TASK DIRECTIONS: For the entries below, repeat exactly each line starting with the one that contains "- 한 위치가 다른 위치보다 크거나 작은 경우를 확인합니다." and going on through the one that contains "내에서 직접 데이터를", and no others.

Records drawn from a dataset:
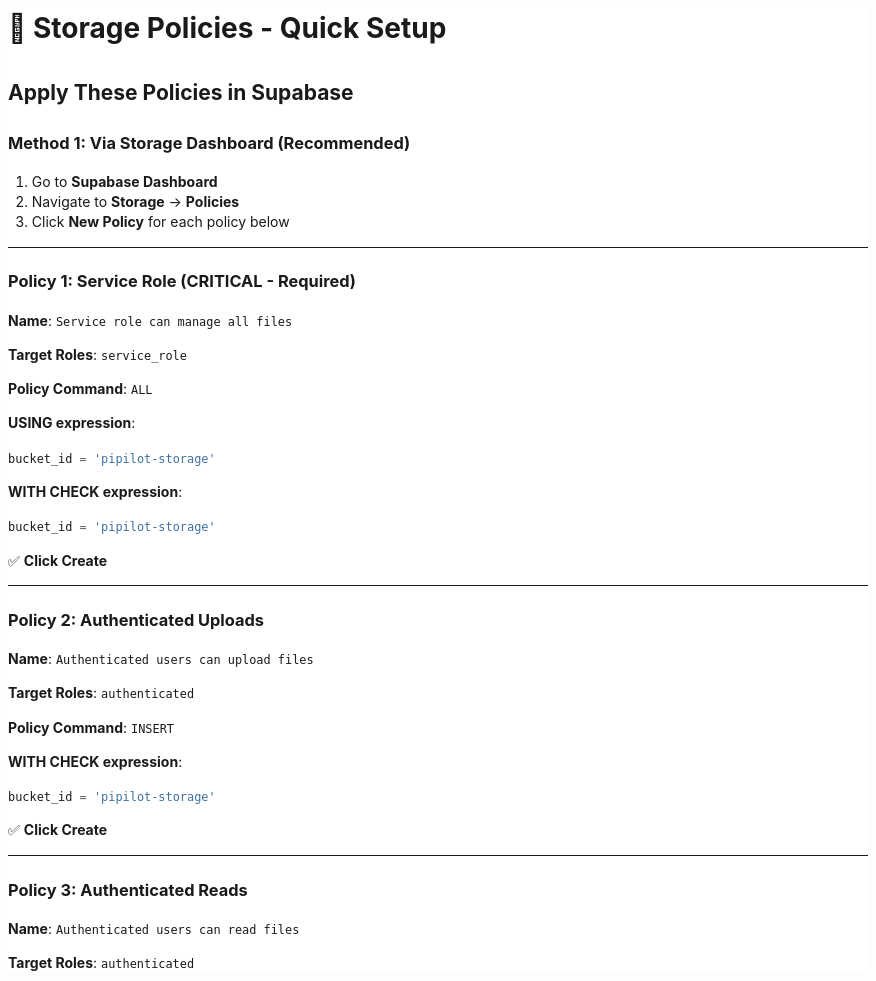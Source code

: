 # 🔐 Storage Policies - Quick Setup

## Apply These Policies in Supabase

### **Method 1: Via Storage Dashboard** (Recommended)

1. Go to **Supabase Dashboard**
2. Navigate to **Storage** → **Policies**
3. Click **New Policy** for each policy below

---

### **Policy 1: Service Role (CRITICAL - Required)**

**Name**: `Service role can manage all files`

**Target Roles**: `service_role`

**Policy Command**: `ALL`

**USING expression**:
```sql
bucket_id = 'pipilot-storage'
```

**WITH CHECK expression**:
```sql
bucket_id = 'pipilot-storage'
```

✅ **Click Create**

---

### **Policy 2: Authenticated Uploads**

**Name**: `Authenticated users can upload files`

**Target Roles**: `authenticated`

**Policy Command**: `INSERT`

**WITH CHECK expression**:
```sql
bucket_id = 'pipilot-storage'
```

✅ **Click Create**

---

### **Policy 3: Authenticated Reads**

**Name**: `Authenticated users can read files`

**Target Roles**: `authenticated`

==

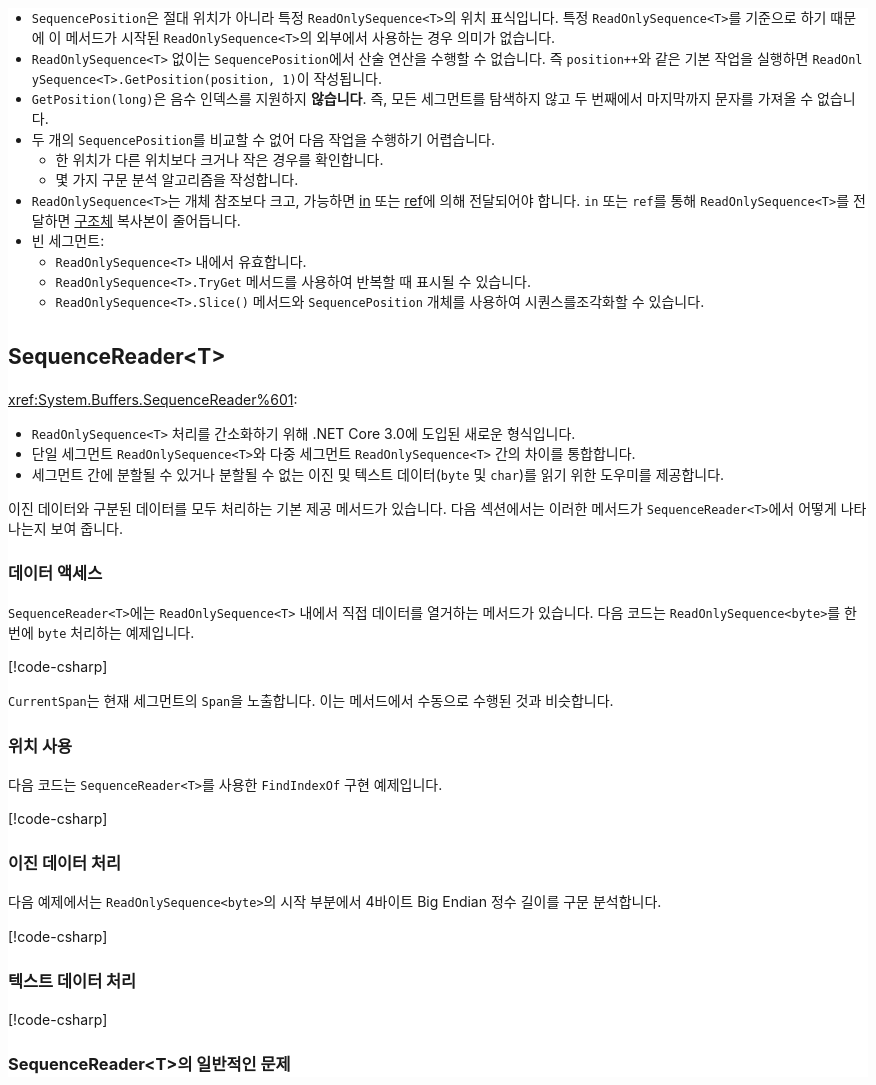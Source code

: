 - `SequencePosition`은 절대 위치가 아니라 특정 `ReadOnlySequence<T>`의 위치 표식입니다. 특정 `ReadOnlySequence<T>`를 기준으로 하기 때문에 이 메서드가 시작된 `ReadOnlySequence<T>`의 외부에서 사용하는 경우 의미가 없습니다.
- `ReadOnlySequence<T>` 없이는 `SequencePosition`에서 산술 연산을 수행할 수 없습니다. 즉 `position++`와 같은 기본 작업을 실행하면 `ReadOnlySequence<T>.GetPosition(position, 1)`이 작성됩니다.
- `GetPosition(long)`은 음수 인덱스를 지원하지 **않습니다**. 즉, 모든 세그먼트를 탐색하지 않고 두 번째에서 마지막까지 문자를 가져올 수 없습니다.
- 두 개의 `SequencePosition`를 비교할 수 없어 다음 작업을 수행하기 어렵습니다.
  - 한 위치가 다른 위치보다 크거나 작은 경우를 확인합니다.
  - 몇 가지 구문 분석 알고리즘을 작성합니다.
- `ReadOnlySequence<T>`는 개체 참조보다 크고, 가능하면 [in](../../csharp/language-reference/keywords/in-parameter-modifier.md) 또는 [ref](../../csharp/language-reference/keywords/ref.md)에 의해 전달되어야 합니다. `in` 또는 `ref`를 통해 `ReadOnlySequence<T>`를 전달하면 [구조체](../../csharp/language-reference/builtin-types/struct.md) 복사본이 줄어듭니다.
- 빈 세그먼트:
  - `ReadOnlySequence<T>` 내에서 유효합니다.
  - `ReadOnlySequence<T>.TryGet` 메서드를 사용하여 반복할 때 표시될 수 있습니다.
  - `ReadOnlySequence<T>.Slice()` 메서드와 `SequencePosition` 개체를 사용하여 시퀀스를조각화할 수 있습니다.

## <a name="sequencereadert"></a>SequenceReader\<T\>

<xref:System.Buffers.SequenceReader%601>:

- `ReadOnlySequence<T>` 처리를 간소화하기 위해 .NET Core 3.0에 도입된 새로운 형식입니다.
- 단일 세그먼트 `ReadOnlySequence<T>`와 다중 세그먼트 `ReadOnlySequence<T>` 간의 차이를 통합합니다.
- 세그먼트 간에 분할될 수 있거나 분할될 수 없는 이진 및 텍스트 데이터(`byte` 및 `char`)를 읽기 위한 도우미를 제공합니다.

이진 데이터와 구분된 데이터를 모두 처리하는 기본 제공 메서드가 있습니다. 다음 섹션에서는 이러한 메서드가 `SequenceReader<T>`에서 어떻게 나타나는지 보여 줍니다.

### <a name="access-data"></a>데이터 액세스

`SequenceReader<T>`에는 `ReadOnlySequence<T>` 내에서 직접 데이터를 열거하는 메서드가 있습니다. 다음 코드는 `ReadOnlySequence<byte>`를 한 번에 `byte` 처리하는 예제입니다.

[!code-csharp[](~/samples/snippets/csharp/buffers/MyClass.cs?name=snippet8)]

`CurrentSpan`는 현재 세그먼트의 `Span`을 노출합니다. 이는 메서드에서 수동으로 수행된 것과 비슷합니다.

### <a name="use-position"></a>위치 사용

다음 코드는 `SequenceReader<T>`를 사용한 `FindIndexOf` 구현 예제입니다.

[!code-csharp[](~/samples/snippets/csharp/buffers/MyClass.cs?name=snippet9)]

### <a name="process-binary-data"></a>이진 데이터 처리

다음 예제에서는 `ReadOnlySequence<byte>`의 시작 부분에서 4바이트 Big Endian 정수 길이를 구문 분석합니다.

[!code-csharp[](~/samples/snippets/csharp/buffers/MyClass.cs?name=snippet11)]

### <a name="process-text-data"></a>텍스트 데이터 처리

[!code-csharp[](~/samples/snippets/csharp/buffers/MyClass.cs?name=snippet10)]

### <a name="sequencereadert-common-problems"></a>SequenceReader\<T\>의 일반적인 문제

EXERCISE SOLUTION:
  - 한 위치가 다른 위치보다 크거나 작은 경우를 확인합니다.
  - 몇 가지 구문 분석 알고리즘을 작성합니다.
- `ReadOnlySequence<T>`는 개체 참조보다 크고, 가능하면 [in](../../csharp/language-reference/keywords/in-parameter-modifier.md) 또는 [ref](../../csharp/language-reference/keywords/ref.md)에 의해 전달되어야 합니다. `in` 또는 `ref`를 통해 `ReadOnlySequence<T>`를 전달하면 [구조체](../../csharp/language-reference/builtin-types/struct.md) 복사본이 줄어듭니다.
- 빈 세그먼트:
  - `ReadOnlySequence<T>` 내에서 유효합니다.
  - `ReadOnlySequence<T>.TryGet` 메서드를 사용하여 반복할 때 표시될 수 있습니다.
  - `ReadOnlySequence<T>.Slice()` 메서드와 `SequencePosition` 개체를 사용하여 시퀀스를조각화할 수 있습니다.

## <a name="sequencereadert"></a>SequenceReader\<T\>

<xref:System.Buffers.SequenceReader%601>:

- `ReadOnlySequence<T>` 처리를 간소화하기 위해 .NET Core 3.0에 도입된 새로운 형식입니다.
- 단일 세그먼트 `ReadOnlySequence<T>`와 다중 세그먼트 `ReadOnlySequence<T>` 간의 차이를 통합합니다.
- 세그먼트 간에 분할될 수 있거나 분할될 수 없는 이진 및 텍스트 데이터(`byte` 및 `char`)를 읽기 위한 도우미를 제공합니다.

이진 데이터와 구분된 데이터를 모두 처리하는 기본 제공 메서드가 있습니다. 다음 섹션에서는 이러한 메서드가 `SequenceReader<T>`에서 어떻게 나타나는지 보여 줍니다.

### <a name="access-data"></a>데이터 액세스

`SequenceReader<T>`에는 `ReadOnlySequence<T>` 내에서 직접 데이터를 열거하는 메서드가 있습니다. 다음 코드는 `ReadOnlySequence<byte>`를 한 번에 `byte` 처리하는 예제입니다.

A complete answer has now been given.